[Stored data entries]

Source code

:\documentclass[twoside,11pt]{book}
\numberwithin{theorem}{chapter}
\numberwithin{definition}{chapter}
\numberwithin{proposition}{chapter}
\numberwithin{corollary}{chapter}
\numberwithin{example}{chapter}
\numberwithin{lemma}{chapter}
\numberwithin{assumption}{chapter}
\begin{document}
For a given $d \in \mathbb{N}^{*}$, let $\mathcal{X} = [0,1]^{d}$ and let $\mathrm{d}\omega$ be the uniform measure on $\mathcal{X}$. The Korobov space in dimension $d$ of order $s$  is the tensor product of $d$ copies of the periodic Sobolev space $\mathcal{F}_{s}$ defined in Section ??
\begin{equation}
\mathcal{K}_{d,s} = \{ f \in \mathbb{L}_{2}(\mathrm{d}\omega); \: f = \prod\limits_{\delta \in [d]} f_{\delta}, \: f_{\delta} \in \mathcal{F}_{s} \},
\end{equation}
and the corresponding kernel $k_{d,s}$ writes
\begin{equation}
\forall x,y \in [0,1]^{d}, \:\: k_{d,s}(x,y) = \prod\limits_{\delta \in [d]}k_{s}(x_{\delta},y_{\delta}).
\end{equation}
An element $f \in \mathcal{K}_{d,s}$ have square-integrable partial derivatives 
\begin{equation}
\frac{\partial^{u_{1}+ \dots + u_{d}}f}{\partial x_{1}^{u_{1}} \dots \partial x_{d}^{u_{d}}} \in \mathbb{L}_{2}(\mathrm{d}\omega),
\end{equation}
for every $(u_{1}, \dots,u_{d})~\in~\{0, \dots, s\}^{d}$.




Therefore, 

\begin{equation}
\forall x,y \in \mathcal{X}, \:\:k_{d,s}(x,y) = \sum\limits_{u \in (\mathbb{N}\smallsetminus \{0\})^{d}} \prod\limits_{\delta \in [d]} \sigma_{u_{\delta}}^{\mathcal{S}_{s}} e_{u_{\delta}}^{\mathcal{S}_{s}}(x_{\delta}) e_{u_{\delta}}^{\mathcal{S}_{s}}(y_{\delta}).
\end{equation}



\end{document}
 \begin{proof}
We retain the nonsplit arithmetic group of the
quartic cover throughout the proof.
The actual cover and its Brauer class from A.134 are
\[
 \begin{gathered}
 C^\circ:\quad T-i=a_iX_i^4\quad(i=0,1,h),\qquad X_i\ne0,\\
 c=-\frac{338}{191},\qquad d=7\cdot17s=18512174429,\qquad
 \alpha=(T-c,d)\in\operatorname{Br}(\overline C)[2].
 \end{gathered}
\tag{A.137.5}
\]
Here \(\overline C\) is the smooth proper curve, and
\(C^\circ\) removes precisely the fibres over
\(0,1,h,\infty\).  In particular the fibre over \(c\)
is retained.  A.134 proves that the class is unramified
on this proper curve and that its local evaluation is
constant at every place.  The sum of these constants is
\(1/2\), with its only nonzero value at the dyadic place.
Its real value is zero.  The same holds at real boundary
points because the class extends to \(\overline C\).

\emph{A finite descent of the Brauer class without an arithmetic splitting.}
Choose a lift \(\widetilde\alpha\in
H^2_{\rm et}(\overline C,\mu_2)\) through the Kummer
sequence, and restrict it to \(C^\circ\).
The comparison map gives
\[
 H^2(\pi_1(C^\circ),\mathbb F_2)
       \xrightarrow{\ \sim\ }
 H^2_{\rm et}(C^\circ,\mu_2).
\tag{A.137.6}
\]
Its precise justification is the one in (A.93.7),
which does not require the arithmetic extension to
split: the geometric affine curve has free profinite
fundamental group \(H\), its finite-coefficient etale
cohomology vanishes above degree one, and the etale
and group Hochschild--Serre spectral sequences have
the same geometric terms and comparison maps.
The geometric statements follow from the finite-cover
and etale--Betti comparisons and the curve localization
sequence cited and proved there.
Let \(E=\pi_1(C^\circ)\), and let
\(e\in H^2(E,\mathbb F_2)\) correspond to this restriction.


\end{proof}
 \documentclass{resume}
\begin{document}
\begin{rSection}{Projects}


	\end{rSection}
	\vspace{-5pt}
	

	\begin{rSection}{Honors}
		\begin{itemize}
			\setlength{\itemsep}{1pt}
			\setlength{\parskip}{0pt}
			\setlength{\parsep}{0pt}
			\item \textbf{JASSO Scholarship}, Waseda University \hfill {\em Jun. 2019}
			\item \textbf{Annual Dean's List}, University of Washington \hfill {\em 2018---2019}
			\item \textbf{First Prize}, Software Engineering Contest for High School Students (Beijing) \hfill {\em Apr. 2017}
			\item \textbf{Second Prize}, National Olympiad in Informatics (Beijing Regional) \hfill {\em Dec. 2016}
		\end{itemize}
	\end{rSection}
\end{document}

### Task objective
For this exercise, write all the records out again exactly.

### Result below
Source code

:\documentclass[twoside,11pt]{book}
\numberwithin{theorem}{chapter}
\numberwithin{definition}{chapter}
\numberwithin{proposition}{chapter}
\numberwithin{corollary}{chapter}
\numberwithin{example}{chapter}
\numberwithin{lemma}{chapter}
\numberwithin{assumption}{chapter}
\begin{document}
For a given $d \in \mathbb{N}^{*}$, let $\mathcal{X} = [0,1]^{d}$ and let $\mathrm{d}\omega$ be the uniform measure on $\mathcal{X}$. The Korobov space in dimension $d$ of order $s$  is the tensor product of $d$ copies of the periodic Sobolev space $\mathcal{F}_{s}$ defined in Section ??
\begin{equation}
\mathcal{K}_{d,s} = \{ f \in \mathbb{L}_{2}(\mathrm{d}\omega); \: f = \prod\limits_{\delta \in [d]} f_{\delta}, \: f_{\delta} \in \mathcal{F}_{s} \},
\end{equation}
and the corresponding kernel $k_{d,s}$ writes
\begin{equation}
\forall x,y \in [0,1]^{d}, \:\: k_{d,s}(x,y) = \prod\limits_{\delta \in [d]}k_{s}(x_{\delta},y_{\delta}).
\end{equation}
An element $f \in \mathcal{K}_{d,s}$ have square-integrable partial derivatives 
\begin{equation}
\frac{\partial^{u_{1}+ \dots + u_{d}}f}{\partial x_{1}^{u_{1}} \dots \partial x_{d}^{u_{d}}} \in \mathbb{L}_{2}(\mathrm{d}\omega),
\end{equation}
for every $(u_{1}, \dots,u_{d})~\in~\{0, \dots, s\}^{d}$.




Therefore, 

\begin{equation}
\forall x,y \in \mathcal{X}, \:\:k_{d,s}(x,y) = \sum\limits_{u \in (\mathbb{N}\smallsetminus \{0\})^{d}} \prod\limits_{\delta \in [d]} \sigma_{u_{\delta}}^{\mathcal{S}_{s}} e_{u_{\delta}}^{\mathcal{S}_{s}}(x_{\delta}) e_{u_{\delta}}^{\mathcal{S}_{s}}(y_{\delta}).
\end{equation}



\end{document}
 \begin{proof}
We retain the nonsplit arithmetic group of the
quartic cover throughout the proof.
The actual cover and its Brauer class from A.134 are
\[
 \begin{gathered}
 C^\circ:\quad T-i=a_iX_i^4\quad(i=0,1,h),\qquad X_i\ne0,\\
 c=-\frac{338}{191},\qquad d=7\cdot17s=18512174429,\qquad
 \alpha=(T-c,d)\in\operatorname{Br}(\overline C)[2].
 \end{gathered}
\tag{A.137.5}
\]
Here \(\overline C\) is the smooth proper curve, and
\(C^\circ\) removes precisely the fibres over
\(0,1,h,\infty\).  In particular the fibre over \(c\)
is retained.  A.134 proves that the class is unramified
on this proper curve and that its local evaluation is
constant at every place.  The sum of these constants is
\(1/2\), with its only nonzero value at the dyadic place.
Its real value is zero.  The same holds at real boundary
points because the class extends to \(\overline C\).

\emph{A finite descent of the Brauer class without an arithmetic splitting.}
Choose a lift \(\widetilde\alpha\in
H^2_{\rm et}(\overline C,\mu_2)\) through the Kummer
sequence, and restrict it to \(C^\circ\).
The comparison map gives
\[
 H^2(\pi_1(C^\circ),\mathbb F_2)
       \xrightarrow{\ \sim\ }
 H^2_{\rm et}(C^\circ,\mu_2).
\tag{A.137.6}
\]
Its precise justification is the one in (A.93.7),
which does not require the arithmetic extension to
split: the geometric affine curve has free profinite
fundamental group \(H\), its finite-coefficient etale
cohomology vanishes above degree one, and the etale
and group Hochschild--Serre spectral sequences have
the same geometric terms and comparison maps.
The geometric statements follow from the finite-cover
and etale--Betti comparisons and the curve localization
sequence cited and proved there.
Let \(E=\pi_1(C^\circ)\), and let
\(e\in H^2(E,\mathbb F_2)\) correspond to this restriction.


\end{proof}
 \documentclass{resume}
\begin{document}
\begin{rSection}{Projects}


	\end{rSection}
	\vspace{-5pt}
	

	\begin{rSection}{Honors}
		\begin{itemize}
			\setlength{\itemsep}{1pt}
			\setlength{\parskip}{0pt}
			\setlength{\parsep}{0pt}
			\item \textbf{JASSO Scholarship}, Waseda University \hfill {\em Jun. 2019}
			\item \textbf{Annual Dean's List}, University of Washington \hfill {\em 2018---2019}
			\item \textbf{First Prize}, Software Engineering Contest for High School Students (Beijing) \hfill {\em Apr. 2017}
			\item \textbf{Second Prize}, National Olympiad in Informatics (Beijing Regional) \hfill {\em Dec. 2016}
		\end{itemize}
	\end{rSection}
\end{document}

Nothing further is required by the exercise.